Gather every line below where "spracovanie" appears.

--- Input data Enclosed Below ---

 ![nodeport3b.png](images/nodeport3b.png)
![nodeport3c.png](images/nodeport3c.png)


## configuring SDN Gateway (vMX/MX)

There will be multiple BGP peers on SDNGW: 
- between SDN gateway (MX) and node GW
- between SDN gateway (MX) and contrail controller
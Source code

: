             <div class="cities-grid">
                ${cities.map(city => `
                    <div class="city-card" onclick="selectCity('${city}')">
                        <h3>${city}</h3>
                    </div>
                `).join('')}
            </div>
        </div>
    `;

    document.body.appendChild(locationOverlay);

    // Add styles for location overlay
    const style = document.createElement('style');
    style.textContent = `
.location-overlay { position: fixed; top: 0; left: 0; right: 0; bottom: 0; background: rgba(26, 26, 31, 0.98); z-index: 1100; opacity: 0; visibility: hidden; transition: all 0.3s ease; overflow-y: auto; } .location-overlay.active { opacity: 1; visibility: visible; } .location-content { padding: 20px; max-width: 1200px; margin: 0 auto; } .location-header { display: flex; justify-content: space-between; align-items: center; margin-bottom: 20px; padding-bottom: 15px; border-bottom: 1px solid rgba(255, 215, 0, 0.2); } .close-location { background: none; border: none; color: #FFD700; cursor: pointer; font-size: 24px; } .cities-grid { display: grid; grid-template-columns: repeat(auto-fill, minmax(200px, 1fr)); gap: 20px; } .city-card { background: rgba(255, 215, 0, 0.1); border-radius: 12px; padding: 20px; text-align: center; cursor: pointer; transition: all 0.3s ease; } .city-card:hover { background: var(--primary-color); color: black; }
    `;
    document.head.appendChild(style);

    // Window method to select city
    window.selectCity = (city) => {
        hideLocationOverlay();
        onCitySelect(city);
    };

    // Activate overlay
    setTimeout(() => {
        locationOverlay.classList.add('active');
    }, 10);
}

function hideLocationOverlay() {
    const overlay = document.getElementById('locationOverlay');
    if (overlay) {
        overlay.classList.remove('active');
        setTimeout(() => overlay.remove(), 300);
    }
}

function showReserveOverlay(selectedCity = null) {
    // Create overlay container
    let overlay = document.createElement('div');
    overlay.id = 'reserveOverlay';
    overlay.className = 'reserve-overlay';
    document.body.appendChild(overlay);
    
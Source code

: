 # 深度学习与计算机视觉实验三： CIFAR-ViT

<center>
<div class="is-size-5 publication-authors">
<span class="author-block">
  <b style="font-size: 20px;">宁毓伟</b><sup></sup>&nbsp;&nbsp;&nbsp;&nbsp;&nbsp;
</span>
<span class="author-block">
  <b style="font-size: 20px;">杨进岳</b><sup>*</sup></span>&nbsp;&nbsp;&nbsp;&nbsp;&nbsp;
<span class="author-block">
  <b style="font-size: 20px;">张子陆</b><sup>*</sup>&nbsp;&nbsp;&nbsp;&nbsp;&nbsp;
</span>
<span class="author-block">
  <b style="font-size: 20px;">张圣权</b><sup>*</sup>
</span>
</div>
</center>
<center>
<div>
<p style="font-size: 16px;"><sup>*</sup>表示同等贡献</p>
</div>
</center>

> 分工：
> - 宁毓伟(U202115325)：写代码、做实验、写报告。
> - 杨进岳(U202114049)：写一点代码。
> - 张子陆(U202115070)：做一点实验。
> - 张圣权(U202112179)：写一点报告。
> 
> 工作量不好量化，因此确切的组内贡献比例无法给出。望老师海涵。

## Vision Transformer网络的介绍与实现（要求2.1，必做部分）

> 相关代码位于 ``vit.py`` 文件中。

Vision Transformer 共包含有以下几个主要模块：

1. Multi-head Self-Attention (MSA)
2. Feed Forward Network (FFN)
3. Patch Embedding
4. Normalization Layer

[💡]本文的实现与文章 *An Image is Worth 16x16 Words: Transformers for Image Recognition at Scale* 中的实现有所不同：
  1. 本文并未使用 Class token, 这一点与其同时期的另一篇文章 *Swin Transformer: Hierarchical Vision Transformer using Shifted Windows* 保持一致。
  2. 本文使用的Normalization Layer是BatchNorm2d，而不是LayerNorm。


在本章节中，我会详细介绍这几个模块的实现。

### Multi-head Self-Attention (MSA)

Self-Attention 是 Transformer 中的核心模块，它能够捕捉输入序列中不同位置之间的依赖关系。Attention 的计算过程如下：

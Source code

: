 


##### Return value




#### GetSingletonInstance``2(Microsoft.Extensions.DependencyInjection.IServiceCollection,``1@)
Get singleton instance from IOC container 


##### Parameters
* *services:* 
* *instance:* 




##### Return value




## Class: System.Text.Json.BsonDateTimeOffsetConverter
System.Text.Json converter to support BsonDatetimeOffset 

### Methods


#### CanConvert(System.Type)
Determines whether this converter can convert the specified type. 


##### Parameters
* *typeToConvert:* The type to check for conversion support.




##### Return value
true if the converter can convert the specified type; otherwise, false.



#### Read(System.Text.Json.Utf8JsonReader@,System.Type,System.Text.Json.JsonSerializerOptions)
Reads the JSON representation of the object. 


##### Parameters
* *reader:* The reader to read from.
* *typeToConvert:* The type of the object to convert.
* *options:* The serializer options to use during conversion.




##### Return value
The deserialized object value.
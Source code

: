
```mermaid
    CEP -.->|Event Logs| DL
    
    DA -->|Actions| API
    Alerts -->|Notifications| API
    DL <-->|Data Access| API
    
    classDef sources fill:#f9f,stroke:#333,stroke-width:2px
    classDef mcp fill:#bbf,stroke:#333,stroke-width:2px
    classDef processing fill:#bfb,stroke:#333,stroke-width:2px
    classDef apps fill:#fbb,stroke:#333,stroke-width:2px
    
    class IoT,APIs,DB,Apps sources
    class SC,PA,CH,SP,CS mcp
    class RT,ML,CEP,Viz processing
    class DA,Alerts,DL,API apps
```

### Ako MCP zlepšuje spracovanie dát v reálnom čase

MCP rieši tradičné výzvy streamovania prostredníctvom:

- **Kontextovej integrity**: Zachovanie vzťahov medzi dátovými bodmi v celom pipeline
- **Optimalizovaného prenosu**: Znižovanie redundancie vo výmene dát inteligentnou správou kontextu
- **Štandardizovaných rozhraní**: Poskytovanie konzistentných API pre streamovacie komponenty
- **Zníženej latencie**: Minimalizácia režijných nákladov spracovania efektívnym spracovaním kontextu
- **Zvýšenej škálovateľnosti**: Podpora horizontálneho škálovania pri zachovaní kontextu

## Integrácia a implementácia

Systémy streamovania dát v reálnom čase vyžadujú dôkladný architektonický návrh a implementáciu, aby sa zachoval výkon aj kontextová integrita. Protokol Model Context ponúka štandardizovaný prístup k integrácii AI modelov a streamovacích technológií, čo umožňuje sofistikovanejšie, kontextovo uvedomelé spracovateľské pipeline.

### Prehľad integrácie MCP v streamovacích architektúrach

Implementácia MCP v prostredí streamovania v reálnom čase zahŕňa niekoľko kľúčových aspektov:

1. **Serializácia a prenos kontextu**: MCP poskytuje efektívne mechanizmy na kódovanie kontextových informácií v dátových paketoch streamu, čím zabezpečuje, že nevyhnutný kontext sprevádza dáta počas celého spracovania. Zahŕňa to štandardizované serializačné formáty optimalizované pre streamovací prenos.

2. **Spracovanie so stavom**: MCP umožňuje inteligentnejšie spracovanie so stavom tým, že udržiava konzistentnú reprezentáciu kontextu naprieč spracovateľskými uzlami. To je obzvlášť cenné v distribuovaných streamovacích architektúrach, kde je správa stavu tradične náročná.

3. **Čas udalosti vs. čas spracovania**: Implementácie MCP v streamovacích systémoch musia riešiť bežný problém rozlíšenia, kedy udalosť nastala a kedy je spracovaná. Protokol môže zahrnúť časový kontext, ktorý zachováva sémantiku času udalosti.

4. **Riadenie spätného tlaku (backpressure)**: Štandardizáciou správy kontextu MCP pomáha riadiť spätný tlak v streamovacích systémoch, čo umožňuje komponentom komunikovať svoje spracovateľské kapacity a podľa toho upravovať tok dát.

--- End of Enclosed Input data ---

#### Output of the task:
### Ako MCP zlepšuje spracovanie dát v reálnom čase
2. **Spracovanie so stavom**: MCP umožňuje inteligentnejšie spracovanie so stavom tým, že udržiava konzistentnú reprezentáciu kontextu naprieč spracovateľskými uzlami. To je obzvlášť cenné v distribuovaných streamovacích architektúrach, kde je správa stavu tradične náročná.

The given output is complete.